• 27 de maio de 2016

    Destino e limites

    – Mas sabe Akim, o problema é que eu não gosto muito disso.

    – Eu sei que não, posso dizer que não é só gosto, você teme isso também.

    – É verdade. Então…

    – Então?

    – Porque eu deveria fazer?

    – Não deve, pode escolher, se quiser.

    – Porque deveria escolher?

    – Porque?

    – Porque sim?

    – Ora, porque não?

    – Não sei…

    – O que, de fato, te traz este dilema?

    – É que… para eu me sentir mais forte eu acho que eu tenho que fazer isso…

    – Exato

    – Mas eu não gosto.

    – E quem disse que precisa gostar?

     

    Para onde vou? O que faço de minha vida? Como expressar o que sou? Essas perguntas podem causar a mais profunda alegria ou o medo mais profundo. A sensação de “estar perdido”, não saber seu destino ou de não reconhecer limites são comuns hoje em dia, como podemos lidar com este problema?

    No mundo de hoje não faltam fórmulas e dicas para alcançar a felicidade. As propagandas dos mais variados produtos giram em torno da felicidade completa do consumidor. Não há limites para o quanto se pode ser feliz, você sempre pode um pouco mais (desde que compre o nosso produto, curso, serviço).

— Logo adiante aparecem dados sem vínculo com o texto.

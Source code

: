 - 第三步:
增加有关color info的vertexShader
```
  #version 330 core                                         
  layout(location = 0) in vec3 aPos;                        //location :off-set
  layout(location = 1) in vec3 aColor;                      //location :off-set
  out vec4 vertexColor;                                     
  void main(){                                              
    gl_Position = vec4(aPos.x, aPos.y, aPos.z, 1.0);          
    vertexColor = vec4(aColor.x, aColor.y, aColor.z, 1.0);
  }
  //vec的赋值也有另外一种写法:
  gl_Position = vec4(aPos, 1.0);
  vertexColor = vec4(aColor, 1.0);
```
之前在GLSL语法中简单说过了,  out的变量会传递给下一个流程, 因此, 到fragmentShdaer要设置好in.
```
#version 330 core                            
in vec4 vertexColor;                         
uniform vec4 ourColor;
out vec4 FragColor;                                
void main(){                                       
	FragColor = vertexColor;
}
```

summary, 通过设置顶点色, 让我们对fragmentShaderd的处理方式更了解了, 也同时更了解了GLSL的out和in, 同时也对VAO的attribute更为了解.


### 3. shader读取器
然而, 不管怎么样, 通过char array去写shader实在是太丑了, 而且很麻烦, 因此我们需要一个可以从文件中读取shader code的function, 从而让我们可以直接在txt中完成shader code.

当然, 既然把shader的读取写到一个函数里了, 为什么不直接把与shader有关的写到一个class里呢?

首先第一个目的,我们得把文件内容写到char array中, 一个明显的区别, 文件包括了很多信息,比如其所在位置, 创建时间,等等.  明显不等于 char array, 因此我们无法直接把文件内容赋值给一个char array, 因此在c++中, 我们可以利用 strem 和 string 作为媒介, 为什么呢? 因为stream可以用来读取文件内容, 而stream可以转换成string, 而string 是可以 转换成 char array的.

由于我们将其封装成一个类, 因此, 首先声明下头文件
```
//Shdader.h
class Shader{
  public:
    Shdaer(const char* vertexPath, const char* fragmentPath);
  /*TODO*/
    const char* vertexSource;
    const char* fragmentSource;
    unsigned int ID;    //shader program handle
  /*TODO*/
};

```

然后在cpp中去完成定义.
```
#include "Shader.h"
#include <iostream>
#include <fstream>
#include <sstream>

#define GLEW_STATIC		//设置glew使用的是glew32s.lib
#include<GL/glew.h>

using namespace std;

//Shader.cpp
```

    A enorme pluralidade de caminhos, ao invés de ajudar, atrapalha. Esta pluralidade junto com as promessas que trazem fazem com que as pessoas sintam que estão sempre perdendo. Se fez o cruzeiro, perdeu a trilha, se comprou o carro, perdeu a moto, se comprou o apartamento, perdeu a aposentadoria. O excesso de opções gera, na verdade, medo, cada vez maior, da perda e de estar fazendo a “escolha errada”.

    O problema é que as pessoas buscam as respostas nas promessas das propagandas e na lógica que estas usam. A lógica empregada nas vendas possui uma finalidade: vender. Ela não se importa, de fato, se você será feliz ou não. No entanto, as pessoas se deixam guiar – literalmente – pelas ideias de que 0 consumo pode resolver problemas relativos à emoções, problemas pessoais e ao destino que damos à nossa vida.

    Este engano gera consequências penosas. A principal delas é a desconexão com o que realmente é importante para você. Quando digo importante quero dizer o que, de fato, alimenta a tua alma. Paulo Coelho certa vez escreveu que, para ele, as coisas mais importantes são de graça: respirar, falar com um amigo, ver o por do sol. É interessante porque no meu trabalho como psicólogo, vejo as pessoas chegarem em conclusões muito próximas: são as experiências o que contam, não as coisas de fato.

    Quanto mais você se conecta com aquilo que lhe faz bem, melhor administrador de si se torna. Porém, aqui entramos em outro problema contemporâneo. “Aquilo que lhe faz bem”, é algo muito mais amplo do que o “prazer” que é o discurso vigente hoje em dia. “Eu gosto” tem um tom que é praticamente uma sentença de morte. É como se a pessoa dissesse “eu gosto” e a discussão tivesse que terminar, como se o prazer fosse um argumento contra o qual não se pode lutar.

    Não apenas se pode como se deve. O problema do prazer como a “grande meta” da vida é que inúmeros elementos que criam a auto estima e a felicidade não se baseiam no prazer. Alguns deles, inclusive, se baseiam em uma certa medida de dor e de desconforto, insegurança e até mesmo medo. “Aquilo que lhe faz bem” inclui aquilo que não gostamos e compreender é fundamental para a maturidade.

    Lida-se, então, com dois problemas fundamentais: o primeiro a concepção de que a vida é limitada, ou seja, não é possível escolher tudo. Escolher não é sinônimo de errar e se você não conseguir comprar tudo ou ler tudo é porque você é simplesmente humano. Você não precisa de todas as escolhas para ser feliz. O segundo ponto é que perceber qual a melhor escolha tem a ver com perceber o que é bom para você e isso inclui aquilo que você não gosta de fazer porque isso pode gerar benefícios.

    Estes benefícios é que são aquilo que é realmente importante. Não se trata de tirar vantagem, mas de perceber aquilo que é importante para o seu crescimento pessoal. Aquilo que nos faz crescer é o ponto onde deve-se chegar, é para onde o destino das pessoas vai. Por este motivo é que nem sempre o que “gostamos” é o que nos faz bem, o prazeroso nem sempre é o edificante.